Record set START

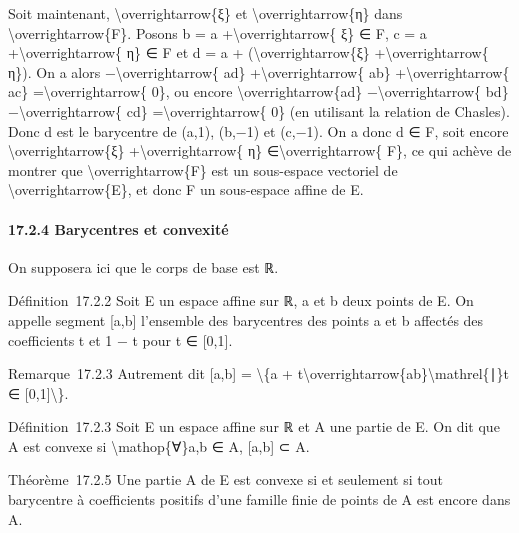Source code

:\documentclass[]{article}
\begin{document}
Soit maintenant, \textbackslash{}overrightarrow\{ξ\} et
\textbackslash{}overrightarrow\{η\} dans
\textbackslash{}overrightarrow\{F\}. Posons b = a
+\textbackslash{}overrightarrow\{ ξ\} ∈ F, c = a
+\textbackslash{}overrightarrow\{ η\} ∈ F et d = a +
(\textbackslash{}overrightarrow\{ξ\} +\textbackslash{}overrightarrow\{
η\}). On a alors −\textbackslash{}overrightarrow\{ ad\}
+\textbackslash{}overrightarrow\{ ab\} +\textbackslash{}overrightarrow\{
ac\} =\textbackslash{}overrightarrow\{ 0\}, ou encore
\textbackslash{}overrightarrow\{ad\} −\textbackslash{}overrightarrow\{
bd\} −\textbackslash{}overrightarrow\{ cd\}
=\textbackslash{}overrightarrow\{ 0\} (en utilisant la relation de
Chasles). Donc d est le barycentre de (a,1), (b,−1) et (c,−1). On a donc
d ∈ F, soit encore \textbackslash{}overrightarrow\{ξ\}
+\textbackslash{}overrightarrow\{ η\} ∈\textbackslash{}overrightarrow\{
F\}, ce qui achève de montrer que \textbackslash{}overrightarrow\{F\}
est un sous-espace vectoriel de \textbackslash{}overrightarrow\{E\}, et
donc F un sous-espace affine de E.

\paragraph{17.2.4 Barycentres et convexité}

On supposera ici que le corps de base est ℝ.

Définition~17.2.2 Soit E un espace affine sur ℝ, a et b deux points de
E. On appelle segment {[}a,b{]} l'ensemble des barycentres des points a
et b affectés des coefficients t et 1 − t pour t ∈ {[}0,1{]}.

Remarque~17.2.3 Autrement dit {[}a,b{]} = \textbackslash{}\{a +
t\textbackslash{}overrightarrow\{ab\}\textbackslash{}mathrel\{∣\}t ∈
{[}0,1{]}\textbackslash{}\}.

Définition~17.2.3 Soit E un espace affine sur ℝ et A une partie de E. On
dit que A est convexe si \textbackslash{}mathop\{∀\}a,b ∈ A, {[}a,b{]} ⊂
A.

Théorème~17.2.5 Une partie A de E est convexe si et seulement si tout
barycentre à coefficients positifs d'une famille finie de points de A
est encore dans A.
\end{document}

Record set END
Record set START

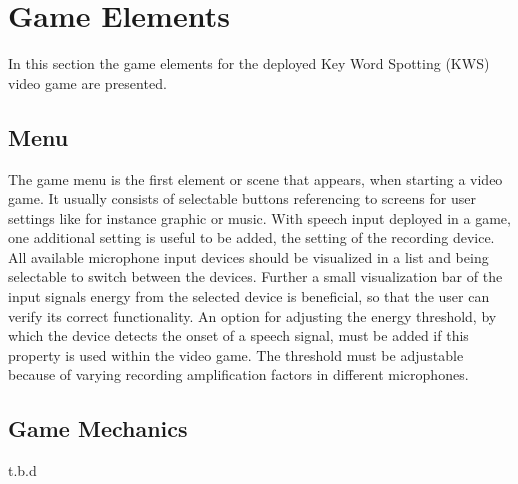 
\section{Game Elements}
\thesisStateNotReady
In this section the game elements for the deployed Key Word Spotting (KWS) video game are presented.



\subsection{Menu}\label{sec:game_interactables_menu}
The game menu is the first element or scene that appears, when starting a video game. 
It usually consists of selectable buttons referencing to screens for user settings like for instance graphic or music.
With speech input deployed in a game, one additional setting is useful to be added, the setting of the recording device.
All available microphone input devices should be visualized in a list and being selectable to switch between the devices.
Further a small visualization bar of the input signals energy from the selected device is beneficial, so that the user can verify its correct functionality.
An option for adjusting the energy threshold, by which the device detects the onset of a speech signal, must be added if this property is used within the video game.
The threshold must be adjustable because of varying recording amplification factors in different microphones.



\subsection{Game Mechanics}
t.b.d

Record set END
Record set START

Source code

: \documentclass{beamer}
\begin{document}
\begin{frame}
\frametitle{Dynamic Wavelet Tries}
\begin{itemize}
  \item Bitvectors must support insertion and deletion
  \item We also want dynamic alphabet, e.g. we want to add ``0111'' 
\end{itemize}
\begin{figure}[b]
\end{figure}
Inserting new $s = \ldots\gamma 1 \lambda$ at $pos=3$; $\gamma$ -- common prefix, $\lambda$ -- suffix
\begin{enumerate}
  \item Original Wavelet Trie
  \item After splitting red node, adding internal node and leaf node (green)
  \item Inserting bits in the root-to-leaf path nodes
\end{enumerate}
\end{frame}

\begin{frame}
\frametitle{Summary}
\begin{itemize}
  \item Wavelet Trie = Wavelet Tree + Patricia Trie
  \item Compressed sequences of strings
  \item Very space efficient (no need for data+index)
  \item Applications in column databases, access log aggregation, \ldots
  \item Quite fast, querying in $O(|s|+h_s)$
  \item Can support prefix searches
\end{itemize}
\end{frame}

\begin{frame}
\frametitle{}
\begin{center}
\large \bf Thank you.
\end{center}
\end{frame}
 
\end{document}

Record set END

**What to produce**: Check each line of the material above for the word "recording", then state how many lines hold it. Only the number.

**Reply**: 2